Event and alert filtering matters because alert fatigue is one of the most crucial issues in alerting and alert management. SIGNL4 implements a lightweight and effective way of filtering events. The overall process is based on alert categories. Alert categories are applied using a keyword search across the entire payload of incoming third-party events. But assigning alert categories, e.g. for alert augmentation, is not filtering.
To enable an effective event filtering, check out these three fundamental tips:
1. Enabling the whitelist keyword filter
SIGNL4 can filter incoming events (received by email, webhook or REST API). This is handled through a keyword whitelist filter. The keyword whitelist is comprised from all keywords of all Signl categories.
How does a keyword whitelist work? Once enabled, the whitelist filter will only let 3rd party events pass and be turned into alerts going out to your team, when the content of the event contains at least one of the keywords in your whitelist (i.e. if at least on category matches). An event which payload does not contain any keyword of your list, will be ‘blocked’ and not turned into an alert signl.
To enable keyword whitelisting, switch on the according toggle for each team under: https://account.signl4.com/manage/Category
Received events which get filtered out and do not raise an alert notification flow, are still visible in the event journal (accessible through https://account.signl4.com/manage/Signls ).
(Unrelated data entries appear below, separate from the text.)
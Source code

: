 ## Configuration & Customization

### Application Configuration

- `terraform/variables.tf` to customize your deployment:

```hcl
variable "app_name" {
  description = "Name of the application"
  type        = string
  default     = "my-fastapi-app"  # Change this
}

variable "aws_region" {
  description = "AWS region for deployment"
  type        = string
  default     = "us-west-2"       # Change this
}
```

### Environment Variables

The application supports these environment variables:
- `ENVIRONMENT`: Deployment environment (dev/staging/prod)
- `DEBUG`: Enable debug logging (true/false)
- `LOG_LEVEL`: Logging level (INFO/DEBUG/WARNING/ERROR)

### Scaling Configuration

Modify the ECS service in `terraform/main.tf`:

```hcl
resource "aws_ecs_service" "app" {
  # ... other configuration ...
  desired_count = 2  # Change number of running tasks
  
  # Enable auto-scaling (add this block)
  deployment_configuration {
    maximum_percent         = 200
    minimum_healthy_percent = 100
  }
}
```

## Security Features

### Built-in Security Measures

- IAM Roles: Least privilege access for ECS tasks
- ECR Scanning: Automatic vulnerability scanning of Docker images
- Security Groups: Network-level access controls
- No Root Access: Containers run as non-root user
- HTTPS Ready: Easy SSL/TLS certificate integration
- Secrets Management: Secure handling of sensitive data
They are marked with a “Filtered” status.
2. Create a blacklist filter
As described above, there is native whitelist keyword filter built into SIGNL4. But how about a blacklist filter? A blacklist filter will block any incoming 3rd party event if it contains one of your keywords listed in the blacklist.
With a little hack, you can create a keyword blacklist and apply it as a filter the following way:
1. Create an alert category named ‘blacklist’ for your team: https://account.signl4.com/manage/Category
2. In the keyword section of this category, add all your blacklisted keywords and combine it with OR, i.e. choose ‘Any’
3. Now, either have all users manually opt-out from this category or if you are on a paid plan with the ‘assignment’ feature, opt out your users via the Assignment tab, so that the ‘no signls’ symbol is shown for all users.
4. Check if no user is subscribed to your ‘blacklist’ category, i.e. no user will receive Signls for any incoming event containing any of your blacklist keywords.
3. Applying keyword search to dedicated event parameters
Keywords are used to find a matching alert category which is then used to enrich an alert with colors, icons, push sounds, maps and so on. Alert categories can also be used to route alert to dedicated staff, to hide alerts or to prevent incoming events from being turned into alerts (keyword whitelist filtering).
By default, SIGNL4 scans the entire event content for matching keywords. It can then apply an ‘AND’ or ‘OR’ logic operator. This approach is little bit broad.
However, it is possible to work more precisely by telling SIGNL4 to match keywords only for named event parameters. Instead of searching the entire event payload for a keyword ‘ABC’ you can restrict the keyword search for a single event parameter, like the subject of an email event using the following syntax when defining a category keyword: ‘subject ABC’.
So, you simply use the parameter name, a space and then the keyword you want to search for. This also works for custom parameters of your payload. So, if you webhook call payload contains a parameter named ‘param1’ you would use the keyword definition syntax ‘param1 ABC’ to only search in param1 for keyword ABC.